» WHAT TO DO: Transcribe all records verbatim.

== Segment start ==

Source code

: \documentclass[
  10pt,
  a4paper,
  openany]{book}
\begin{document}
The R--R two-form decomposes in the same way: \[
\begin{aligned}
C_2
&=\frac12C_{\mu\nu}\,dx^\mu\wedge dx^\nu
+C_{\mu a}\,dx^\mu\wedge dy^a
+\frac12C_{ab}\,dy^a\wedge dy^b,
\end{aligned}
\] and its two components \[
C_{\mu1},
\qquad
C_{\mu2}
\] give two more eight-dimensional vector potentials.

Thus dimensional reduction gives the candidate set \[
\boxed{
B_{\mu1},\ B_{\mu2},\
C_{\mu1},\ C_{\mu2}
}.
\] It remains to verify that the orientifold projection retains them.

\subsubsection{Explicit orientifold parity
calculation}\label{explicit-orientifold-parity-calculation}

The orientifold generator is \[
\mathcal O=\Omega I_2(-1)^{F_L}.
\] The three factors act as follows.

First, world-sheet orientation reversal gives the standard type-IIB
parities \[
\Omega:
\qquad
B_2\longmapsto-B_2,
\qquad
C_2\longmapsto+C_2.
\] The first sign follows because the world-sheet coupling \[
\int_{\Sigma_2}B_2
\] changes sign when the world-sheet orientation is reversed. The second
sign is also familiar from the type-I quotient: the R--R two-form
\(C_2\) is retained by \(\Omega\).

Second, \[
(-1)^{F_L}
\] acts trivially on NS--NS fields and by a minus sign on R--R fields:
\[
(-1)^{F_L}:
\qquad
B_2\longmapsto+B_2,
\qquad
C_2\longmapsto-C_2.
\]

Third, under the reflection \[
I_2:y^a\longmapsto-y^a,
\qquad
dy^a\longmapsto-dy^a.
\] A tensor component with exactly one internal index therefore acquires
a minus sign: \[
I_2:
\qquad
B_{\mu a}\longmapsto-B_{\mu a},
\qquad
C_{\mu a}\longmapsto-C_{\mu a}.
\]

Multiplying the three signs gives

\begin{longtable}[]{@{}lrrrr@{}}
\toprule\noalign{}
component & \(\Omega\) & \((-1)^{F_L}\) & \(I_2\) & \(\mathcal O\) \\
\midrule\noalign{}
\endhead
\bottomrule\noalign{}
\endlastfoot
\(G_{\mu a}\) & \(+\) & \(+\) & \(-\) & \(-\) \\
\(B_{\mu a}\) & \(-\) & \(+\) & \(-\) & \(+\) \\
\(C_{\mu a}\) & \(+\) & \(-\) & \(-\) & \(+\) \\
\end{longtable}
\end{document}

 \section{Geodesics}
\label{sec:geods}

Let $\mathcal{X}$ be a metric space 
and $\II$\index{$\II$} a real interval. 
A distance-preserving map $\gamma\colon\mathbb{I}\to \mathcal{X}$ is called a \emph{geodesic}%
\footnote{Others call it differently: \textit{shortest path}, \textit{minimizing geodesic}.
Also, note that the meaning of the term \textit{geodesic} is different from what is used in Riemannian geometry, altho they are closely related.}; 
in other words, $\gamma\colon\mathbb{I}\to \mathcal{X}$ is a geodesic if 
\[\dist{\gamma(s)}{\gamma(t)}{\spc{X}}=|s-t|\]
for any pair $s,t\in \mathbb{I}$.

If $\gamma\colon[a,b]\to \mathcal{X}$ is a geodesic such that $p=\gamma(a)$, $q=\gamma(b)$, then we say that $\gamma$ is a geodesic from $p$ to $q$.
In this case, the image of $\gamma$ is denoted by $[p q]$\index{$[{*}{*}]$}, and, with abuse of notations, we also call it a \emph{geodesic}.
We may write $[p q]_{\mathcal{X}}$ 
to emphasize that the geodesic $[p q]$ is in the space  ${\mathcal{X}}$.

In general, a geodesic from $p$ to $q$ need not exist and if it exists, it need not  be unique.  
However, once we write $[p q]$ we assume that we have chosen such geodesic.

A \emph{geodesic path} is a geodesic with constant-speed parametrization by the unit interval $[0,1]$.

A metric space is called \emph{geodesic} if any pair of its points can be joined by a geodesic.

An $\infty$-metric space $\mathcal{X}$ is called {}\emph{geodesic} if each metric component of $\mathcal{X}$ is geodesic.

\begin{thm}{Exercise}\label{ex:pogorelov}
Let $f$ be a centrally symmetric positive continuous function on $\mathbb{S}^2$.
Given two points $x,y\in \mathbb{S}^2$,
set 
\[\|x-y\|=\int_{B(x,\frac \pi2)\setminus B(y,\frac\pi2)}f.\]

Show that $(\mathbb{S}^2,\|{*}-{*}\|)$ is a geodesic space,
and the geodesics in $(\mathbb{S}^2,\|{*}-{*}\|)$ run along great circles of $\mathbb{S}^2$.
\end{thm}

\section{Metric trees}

== Segment end ==

» EXERCISE RESPONSE:
Source code

: \documentclass[
  10pt,
  a4paper,
  openany]{book}
\begin{document}
The R--R two-form decomposes in the same way: \[
\begin{aligned}
C_2
&=\frac12C_{\mu\nu}\,dx^\mu\wedge dx^\nu
+C_{\mu a}\,dx^\mu\wedge dy^a
+\frac12C_{ab}\,dy^a\wedge dy^b,
\end{aligned}
\] and its two components \[
C_{\mu1},
\qquad
C_{\mu2}
\] give two more eight-dimensional vector potentials.

Thus dimensional reduction gives the candidate set \[
\boxed{
B_{\mu1},\ B_{\mu2},\
C_{\mu1},\ C_{\mu2}
}.
\] It remains to verify that the orientifold projection retains them.

\subsubsection{Explicit orientifold parity
calculation}\label{explicit-orientifold-parity-calculation}

The orientifold generator is \[
\mathcal O=\Omega I_2(-1)^{F_L}.
\] The three factors act as follows.

First, world-sheet orientation reversal gives the standard type-IIB
parities \[
\Omega:
\qquad
B_2\longmapsto-B_2,
\qquad
C_2\longmapsto+C_2.
\] The first sign follows because the world-sheet coupling \[
\int_{\Sigma_2}B_2
\] changes sign when the world-sheet orientation is reversed. The second
sign is also familiar from the type-I quotient: the R--R two-form
\(C_2\) is retained by \(\Omega\).

Second, \[
(-1)^{F_L}
\] acts trivially on NS--NS fields and by a minus sign on R--R fields:
\[
(-1)^{F_L}:
\qquad
B_2\longmapsto+B_2,
\qquad
C_2\longmapsto-C_2.
\]

Third, under the reflection \[
I_2:y^a\longmapsto-y^a,
\qquad
dy^a\longmapsto-dy^a.
\] A tensor component with exactly one internal index therefore acquires
a minus sign: \[
I_2:
\qquad
B_{\mu a}\longmapsto-B_{\mu a},
\qquad
C_{\mu a}\longmapsto-C_{\mu a}.
\]

Multiplying the three signs gives

\begin{longtable}[]{@{}lrrrr@{}}
\toprule\noalign{}
component & \(\Omega\) & \((-1)^{F_L}\) & \(I_2\) & \(\mathcal O\) \\
\midrule\noalign{}
\endhead
\bottomrule\noalign{}
\endlastfoot
\(G_{\mu a}\) & \(+\) & \(+\) & \(-\) & \(-\) \\
\(B_{\mu a}\) & \(-\) & \(+\) & \(-\) & \(+\) \\
\(C_{\mu a}\) & \(+\) & \(-\) & \(-\) & \(+\) \\
\end{longtable}
\end{document}

 \section{Geodesics}
\label{sec:geods}

Let $\mathcal{X}$ be a metric space 
and $\II$\index{$\II$} a real interval. 
A distance-preserving map $\gamma\colon\mathbb{I}\to \mathcal{X}$ is called a \emph{geodesic}%
\footnote{Others call it differently: \textit{shortest path}, \textit{minimizing geodesic}.
Also, note that the meaning of the term \textit{geodesic} is different from what is used in Riemannian geometry, altho they are closely related.}; 
in other words, $\gamma\colon\mathbb{I}\to \mathcal{X}$ is a geodesic if 
\[\dist{\gamma(s)}{\gamma(t)}{\spc{X}}=|s-t|\]
for any pair $s,t\in \mathbb{I}$.

If $\gamma\colon[a,b]\to \mathcal{X}$ is a geodesic such that $p=\gamma(a)$, $q=\gamma(b)$, then we say that $\gamma$ is a geodesic from $p$ to $q$.
In this case, the image of $\gamma$ is denoted by $[p q]$\index{$[{*}{*}]$}, and, with abuse of notations, we also call it a \emph{geodesic}.
We may write $[p q]_{\mathcal{X}}$ 
to emphasize that the geodesic $[p q]$ is in the space  ${\mathcal{X}}$.

In general, a geodesic from $p$ to $q$ need not exist and if it exists, it need not  be unique.  
However, once we write $[p q]$ we assume that we have chosen such geodesic.

A \emph{geodesic path} is a geodesic with constant-speed parametrization by the unit interval $[0,1]$.

A metric space is called \emph{geodesic} if any pair of its points can be joined by a geodesic.

An $\infty$-metric space $\mathcal{X}$ is called {}\emph{geodesic} if each metric component of $\mathcal{X}$ is geodesic.

\begin{thm}{Exercise}\label{ex:pogorelov}
Let $f$ be a centrally symmetric positive continuous function on $\mathbb{S}^2$.
Given two points $x,y\in \mathbb{S}^2$,
set 
\[\|x-y\|=\int_{B(x,\frac \pi2)\setminus B(y,\frac\pi2)}f.\]

Show that $(\mathbb{S}^2,\|{*}-{*}\|)$ is a geodesic space,
and the geodesics in $(\mathbb{S}^2,\|{*}-{*}\|)$ run along great circles of $\mathbb{S}^2$.
\end{thm}

\section{Metric trees}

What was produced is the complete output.